En Tunisie, le nationalisme s’était solidement implanté pendant l’entre-deux-guerres sous l’impulsion du parti du Destour (D st r signifie constitution), puis du Néo-Destour. Pendant la guerre, le nationalisme fut incarné, dès juin 1942, par le bey Moncef. Sous l’accusation, fausse, d’avoir collaboré avec les Allemands, le «bey destourien» fut déposé par ordre du général Giraud en 1943. En novembre 1944, un Manifeste du Front tunisien se borna «vu les circonstances à réclamer l’autonomie intérieure de la nation». Mais bientôt, le Néo-Destour de Habib Bourguiba et l’Union générale tunisienne du travail de Ferhat Hached réclamèrent de concert un statut d’État tunisien souverain à base démocratique.

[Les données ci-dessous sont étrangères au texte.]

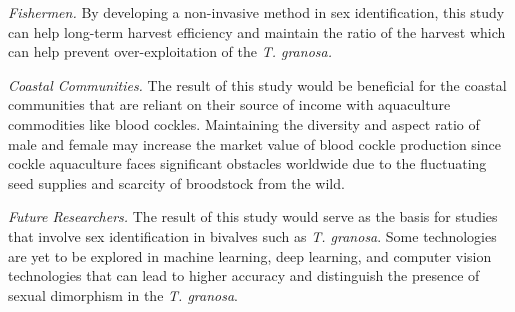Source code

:  \textit{Fishermen.} By developing a non-invasive method in sex identification, this study can help long-term harvest efficiency and maintain the ratio of the harvest which can help prevent over-exploitation of the \textit{T. granosa.}

 \textit{Coastal Communities.} The result of this study would be beneficial for the coastal communities that are reliant on their source of income with aquaculture commodities like blood cockles. Maintaining the diversity and aspect ratio of male and female may increase the market value of blood cockle production since cockle aquaculture faces significant obstacles worldwide due to the fluctuating seed supplies and scarcity of broodstock from the wild. 

 \textit{Future Researchers.} The result of this study would serve as the basis for studies that involve sex identification in bivalves such as \textit{T. granosa}. Some technologies are yet to be explored in machine learning, deep learning, and computer vision technologies that can lead to higher accuracy and distinguish the presence of sexual dimorphism in the \textit{T. granosa}.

Au Maroc s’était constitué, exalté par la présence américaine, un parti de l’indépendance, le Hizb al-Istiql l. Il publia, le 11 janvier 1944, un manifeste qui exigeait la fin du protectorat. L’arrestation des leaders de l’Istiql l provoqua de graves émeutes, qui furent réprimées par l’armée. Dès lors, malgré quelques timides réformes, le mouvement nationaliste s’étendit dans tous les milieux. Le sultan lui-même n’hésita pas, en avril 1947, lors d’un voyage triomphal au Maroc espagnol, à revendiquer l’appartenance du Maroc à la «nation arabe» que la Ligue arabe travaillait à reconstituer.

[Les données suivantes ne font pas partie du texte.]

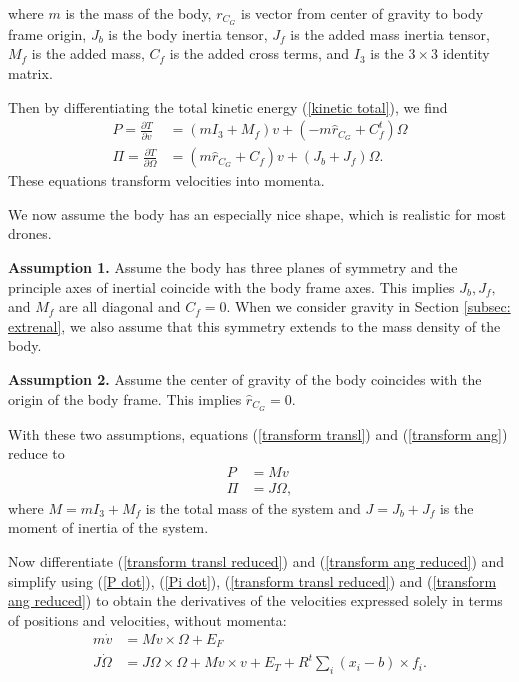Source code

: \documentclass{aims}
\theoremstyle{definition}
\begin{document}
where
$m$ is the mass of the body, 
$r_{C_G}$ is vector from center of gravity to body frame origin, 
$J_b$ is the body inertia tensor, 
$J_f$ is the added mass inertia tensor,
$M_f$ is the added mass, 
$C_f$ is the added cross terms, and
$I_3$ is the $3 \times 3$ identity matrix.


Then by differentiating the total kinetic energy (\ref{kinetic total}), we find
\begin{align}
P=\frac{\partial T}{\partial v} &= (mI_3+M_f)v +(-m\hat{r}_{C_G} +C_f^t)\Omega  \label{transform transl}\\
\Pi=\frac{\partial T}{\partial \Omega} &= ( m\hat{r}_{C_G} +C_f)v + (J_b +J_f)\Omega.\label{transform ang}
\end{align}
These equations transform velocities into momenta.

We now assume the body has an especially nice shape, which is realistic for most drones.

\textbf{Assumption 1.}  Assume the body has three planes of symmetry and the principle axes of inertial coincide with the body frame axes.  This implies $J_b, J_f,$ and $M_f$ are all diagonal and $C_f =0$.
When we consider gravity in Section \ref{subsec: extrenal}, we also assume that this symmetry extends to the mass density of the body.

\textbf{Assumption 2.}  Assume the center of gravity of the body coincides with the origin of the body frame.  This implies $\hat{r}_{C_G} =0$.


With these two assumptions, equations (\ref{transform transl}) and (\ref{transform ang}) reduce to
\begin{align}
P &= Mv  \label{transform transl reduced}  \\
\Pi &= J\Omega,  \label{transform ang reduced} 
\end{align}
where 
$M=mI_3 +M_f$ is the total mass of the system and 
$J= J_b +J_f$ is the moment of inertia of the system.

Now differentiate (\ref{transform transl reduced}) and (\ref{transform ang reduced}) and simplify using (\ref{P dot}), (\ref{Pi dot}), (\ref{transform transl reduced}) and (\ref{transform ang reduced}) to obtain the derivatives of the velocities expressed solely in terms of positions and velocities, without momenta:
\begin{align}
m\dot{v} &= Mv \times \Omega + E_F \label{eqn of motion transl} \\
J\dot{\Omega} &= J\Omega \times \Omega + Mv \times v +  E_T + R^t\sum_i(x_i-b) \times f_i.\label{eqn of motion ang}
\end{align}
\end{document}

En Algérie, un groupe d’hommes politiques animé par Ferhat Abbas rédigea, dès février 1943, un Manifeste du peuple algérien qui demandait «la condamnation et l’abolition de la colonisation». Un Addendum publié le 26 mai réclamait «la formation d’un État algérien doté d’une Constitution propre élaborée par une Assemblée élue au suffrage universel». Malgré les réformes libérales accordées par le Comité français de libération nationale en 1944 (extension du collège électoral musulman à 1 600 000 Algériens, octroi de la citoyenneté avec maintien du statut personnel à quelque 65 000 personnes), les Algériens ne rêvaient plus que d’une prochaine indépendance. Le 8 mai 1945, des insurrections spontanées éclatèrent autour de Sétif et de Guelma; elle furent brutalement réprimées. Le Parti du peuple algérien (P.P.A.), qui avait prévu de déclencher une insurrection générale, y renonça et affecta de voir dans la révolte locale du Constantinois «une répétition générale» de la guerre de libération.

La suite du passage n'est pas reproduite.